Problem to solve:
Scan the listing below for the string "tell" and copy each line where it turns up.
------------------------------------------------
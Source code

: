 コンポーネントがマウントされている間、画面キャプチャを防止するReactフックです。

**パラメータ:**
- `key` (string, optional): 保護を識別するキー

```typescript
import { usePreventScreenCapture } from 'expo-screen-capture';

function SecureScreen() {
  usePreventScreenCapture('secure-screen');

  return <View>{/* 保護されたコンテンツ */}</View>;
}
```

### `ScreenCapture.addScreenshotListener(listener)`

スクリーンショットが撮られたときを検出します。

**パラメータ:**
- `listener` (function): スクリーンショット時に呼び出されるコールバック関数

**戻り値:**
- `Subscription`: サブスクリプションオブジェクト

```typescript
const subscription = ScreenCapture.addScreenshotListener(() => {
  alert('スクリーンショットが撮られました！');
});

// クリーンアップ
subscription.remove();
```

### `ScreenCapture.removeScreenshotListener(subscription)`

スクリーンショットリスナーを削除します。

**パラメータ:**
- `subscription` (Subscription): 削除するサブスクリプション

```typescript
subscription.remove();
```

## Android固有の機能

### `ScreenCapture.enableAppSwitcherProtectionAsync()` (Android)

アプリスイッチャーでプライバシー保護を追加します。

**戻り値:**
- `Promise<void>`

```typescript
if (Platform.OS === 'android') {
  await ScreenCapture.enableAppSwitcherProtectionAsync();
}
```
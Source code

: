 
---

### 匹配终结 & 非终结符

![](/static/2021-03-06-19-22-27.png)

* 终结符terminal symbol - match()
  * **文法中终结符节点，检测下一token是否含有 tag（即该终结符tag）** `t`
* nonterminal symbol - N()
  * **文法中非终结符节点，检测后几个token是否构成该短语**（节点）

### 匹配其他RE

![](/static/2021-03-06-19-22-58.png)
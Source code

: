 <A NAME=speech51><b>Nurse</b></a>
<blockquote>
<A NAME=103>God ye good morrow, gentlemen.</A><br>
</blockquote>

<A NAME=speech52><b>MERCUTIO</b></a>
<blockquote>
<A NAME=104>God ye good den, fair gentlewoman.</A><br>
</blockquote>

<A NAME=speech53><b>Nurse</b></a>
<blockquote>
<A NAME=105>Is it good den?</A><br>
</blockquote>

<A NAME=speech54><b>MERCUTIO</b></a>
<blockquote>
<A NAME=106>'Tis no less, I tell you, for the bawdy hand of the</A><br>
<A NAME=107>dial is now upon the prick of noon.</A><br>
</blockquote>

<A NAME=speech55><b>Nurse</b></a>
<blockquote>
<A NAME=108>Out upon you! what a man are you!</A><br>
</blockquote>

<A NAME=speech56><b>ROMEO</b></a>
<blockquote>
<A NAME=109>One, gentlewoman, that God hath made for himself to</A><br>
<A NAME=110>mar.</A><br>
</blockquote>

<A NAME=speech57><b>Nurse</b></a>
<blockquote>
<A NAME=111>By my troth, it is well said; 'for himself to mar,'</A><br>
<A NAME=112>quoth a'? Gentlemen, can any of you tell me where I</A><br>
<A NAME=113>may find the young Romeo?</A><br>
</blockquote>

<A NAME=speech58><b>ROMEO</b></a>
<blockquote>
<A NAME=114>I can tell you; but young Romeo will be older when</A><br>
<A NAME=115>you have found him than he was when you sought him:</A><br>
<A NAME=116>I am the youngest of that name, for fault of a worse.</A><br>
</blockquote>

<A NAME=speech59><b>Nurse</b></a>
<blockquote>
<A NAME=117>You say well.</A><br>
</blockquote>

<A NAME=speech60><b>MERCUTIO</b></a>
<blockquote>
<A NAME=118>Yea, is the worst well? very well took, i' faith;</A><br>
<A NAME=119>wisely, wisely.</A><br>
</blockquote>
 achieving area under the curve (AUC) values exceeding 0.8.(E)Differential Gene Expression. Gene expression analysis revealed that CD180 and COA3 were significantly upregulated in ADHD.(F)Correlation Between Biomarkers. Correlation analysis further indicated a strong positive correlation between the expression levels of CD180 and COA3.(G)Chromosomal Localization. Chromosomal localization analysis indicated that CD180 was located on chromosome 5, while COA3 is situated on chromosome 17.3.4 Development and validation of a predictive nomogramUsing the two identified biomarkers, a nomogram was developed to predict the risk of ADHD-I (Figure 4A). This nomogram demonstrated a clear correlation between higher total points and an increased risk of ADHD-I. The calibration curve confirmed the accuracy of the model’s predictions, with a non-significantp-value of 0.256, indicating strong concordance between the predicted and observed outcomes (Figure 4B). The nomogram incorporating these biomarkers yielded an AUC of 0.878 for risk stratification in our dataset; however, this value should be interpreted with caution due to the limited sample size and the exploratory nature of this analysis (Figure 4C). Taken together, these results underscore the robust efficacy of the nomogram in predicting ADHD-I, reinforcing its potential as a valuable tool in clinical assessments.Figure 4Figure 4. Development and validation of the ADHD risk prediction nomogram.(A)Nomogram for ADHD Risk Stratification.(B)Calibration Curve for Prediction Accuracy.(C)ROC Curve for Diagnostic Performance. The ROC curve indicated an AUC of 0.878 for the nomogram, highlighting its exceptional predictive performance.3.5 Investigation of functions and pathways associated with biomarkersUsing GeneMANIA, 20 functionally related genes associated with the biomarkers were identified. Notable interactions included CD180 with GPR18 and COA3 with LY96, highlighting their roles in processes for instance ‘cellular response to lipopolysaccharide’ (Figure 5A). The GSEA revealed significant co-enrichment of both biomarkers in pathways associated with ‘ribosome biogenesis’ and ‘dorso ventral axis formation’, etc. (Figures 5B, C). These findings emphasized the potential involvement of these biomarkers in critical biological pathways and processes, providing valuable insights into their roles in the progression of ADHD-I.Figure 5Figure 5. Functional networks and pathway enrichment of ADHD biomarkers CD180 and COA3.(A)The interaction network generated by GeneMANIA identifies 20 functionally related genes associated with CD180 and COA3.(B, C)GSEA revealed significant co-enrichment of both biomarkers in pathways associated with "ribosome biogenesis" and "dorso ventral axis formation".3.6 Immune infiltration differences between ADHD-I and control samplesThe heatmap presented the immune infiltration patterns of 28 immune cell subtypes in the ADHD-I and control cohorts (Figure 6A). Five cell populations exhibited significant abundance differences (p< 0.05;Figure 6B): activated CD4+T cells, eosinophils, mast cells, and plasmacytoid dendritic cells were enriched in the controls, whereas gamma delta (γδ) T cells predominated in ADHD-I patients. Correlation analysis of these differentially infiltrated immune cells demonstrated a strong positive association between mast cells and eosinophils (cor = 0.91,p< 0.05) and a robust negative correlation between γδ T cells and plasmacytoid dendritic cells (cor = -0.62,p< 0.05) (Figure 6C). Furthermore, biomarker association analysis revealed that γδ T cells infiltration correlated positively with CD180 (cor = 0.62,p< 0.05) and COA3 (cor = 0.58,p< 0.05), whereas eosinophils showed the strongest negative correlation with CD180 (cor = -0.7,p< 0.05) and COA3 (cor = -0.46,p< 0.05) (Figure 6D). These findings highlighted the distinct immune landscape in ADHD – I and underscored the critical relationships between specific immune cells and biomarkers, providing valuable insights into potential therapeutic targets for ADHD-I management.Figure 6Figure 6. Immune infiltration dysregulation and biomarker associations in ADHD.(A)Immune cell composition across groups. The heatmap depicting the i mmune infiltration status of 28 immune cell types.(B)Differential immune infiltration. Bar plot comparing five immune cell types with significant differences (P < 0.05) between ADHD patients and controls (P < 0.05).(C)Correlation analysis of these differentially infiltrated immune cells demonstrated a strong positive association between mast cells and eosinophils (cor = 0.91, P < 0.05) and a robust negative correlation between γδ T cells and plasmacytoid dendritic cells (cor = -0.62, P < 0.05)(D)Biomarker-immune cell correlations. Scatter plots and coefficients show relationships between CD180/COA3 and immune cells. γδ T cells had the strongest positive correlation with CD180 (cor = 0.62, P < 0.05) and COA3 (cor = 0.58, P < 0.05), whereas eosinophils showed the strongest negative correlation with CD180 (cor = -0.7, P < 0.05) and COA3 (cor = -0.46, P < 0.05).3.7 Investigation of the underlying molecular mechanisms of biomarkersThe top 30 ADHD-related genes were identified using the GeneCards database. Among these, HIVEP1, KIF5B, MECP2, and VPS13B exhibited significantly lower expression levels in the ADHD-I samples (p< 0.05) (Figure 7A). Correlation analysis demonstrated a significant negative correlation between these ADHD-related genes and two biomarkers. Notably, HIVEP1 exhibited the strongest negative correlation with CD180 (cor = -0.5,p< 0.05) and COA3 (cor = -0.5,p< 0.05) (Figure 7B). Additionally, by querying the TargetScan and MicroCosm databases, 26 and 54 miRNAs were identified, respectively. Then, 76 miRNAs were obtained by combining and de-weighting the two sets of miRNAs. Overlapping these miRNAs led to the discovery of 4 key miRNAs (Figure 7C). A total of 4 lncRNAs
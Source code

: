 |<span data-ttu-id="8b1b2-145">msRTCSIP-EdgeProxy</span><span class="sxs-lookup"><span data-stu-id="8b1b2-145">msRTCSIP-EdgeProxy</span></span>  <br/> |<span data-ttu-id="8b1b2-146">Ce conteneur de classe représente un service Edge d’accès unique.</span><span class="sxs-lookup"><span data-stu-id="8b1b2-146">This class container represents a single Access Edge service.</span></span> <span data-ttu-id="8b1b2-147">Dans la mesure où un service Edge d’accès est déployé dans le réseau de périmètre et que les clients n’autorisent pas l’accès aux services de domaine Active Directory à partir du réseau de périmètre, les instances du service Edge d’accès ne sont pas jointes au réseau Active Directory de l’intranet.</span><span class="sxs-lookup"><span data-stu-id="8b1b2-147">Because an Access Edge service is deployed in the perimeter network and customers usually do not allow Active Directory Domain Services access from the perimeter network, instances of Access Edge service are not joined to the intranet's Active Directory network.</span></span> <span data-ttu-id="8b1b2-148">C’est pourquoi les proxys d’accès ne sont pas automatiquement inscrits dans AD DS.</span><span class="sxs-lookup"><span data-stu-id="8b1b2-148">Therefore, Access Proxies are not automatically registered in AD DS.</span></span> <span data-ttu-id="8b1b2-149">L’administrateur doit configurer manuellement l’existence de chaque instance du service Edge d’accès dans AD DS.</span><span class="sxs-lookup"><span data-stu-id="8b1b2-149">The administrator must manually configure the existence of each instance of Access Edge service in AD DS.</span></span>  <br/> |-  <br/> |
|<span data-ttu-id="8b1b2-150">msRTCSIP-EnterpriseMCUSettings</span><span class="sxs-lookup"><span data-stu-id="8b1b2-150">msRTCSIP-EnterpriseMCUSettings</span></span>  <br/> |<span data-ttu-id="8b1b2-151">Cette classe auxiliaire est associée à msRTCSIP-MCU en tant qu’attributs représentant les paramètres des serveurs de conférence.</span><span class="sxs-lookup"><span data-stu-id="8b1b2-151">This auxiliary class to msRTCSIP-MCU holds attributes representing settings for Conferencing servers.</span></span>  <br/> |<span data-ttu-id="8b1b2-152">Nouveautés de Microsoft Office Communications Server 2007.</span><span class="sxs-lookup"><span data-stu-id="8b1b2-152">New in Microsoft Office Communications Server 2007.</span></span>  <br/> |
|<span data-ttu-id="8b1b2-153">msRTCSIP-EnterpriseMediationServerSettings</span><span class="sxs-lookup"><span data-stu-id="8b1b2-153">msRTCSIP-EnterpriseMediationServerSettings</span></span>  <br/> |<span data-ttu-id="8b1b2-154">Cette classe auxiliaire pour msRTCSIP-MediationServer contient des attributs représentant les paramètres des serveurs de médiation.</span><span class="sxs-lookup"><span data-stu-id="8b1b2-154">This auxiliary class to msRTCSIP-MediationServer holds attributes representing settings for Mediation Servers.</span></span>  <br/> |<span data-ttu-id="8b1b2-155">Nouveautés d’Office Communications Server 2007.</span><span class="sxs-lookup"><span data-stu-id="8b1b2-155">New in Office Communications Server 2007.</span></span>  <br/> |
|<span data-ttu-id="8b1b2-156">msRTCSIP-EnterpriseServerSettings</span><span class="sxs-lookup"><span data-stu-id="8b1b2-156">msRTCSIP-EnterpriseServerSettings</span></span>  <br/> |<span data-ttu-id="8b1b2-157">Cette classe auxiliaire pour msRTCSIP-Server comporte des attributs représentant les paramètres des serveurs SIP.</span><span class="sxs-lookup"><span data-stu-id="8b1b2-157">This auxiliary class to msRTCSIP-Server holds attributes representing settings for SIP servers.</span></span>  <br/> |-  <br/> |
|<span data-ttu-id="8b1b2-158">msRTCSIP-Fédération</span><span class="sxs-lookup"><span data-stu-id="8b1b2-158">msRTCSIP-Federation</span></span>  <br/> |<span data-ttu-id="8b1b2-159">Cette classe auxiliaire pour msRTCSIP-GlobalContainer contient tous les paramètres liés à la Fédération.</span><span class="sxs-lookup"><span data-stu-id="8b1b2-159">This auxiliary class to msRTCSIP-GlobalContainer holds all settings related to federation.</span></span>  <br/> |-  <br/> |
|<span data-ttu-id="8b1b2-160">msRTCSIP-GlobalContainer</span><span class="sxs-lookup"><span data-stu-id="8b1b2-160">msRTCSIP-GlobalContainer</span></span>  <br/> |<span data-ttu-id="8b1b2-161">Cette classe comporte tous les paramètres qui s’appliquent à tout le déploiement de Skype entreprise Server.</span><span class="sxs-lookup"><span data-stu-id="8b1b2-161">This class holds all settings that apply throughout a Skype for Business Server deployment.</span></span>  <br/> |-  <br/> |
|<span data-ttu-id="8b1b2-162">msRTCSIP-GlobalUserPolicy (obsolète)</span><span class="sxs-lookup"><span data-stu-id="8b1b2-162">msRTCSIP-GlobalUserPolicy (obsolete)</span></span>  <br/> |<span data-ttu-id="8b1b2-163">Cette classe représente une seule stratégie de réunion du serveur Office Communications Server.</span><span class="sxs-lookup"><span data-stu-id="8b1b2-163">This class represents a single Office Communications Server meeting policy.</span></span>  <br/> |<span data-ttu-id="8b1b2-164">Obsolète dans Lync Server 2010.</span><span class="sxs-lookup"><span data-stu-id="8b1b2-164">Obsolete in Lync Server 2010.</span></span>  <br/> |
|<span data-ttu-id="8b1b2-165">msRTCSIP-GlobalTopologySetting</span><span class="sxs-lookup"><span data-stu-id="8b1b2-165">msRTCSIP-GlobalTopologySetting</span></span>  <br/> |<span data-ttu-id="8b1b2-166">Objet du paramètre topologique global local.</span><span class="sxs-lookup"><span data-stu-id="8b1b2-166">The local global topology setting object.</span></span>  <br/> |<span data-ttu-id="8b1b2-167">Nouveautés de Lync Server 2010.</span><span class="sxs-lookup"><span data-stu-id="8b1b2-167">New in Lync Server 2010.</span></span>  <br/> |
------------------------------------------------
Result for this task:
<A NAME=106>'Tis no less, I tell you, for the bawdy hand of the</A><br>
<A NAME=112>quoth a'? Gentlemen, can any of you tell me where I</A><br>
<A NAME=114>I can tell you; but young Romeo will be older when</A><br>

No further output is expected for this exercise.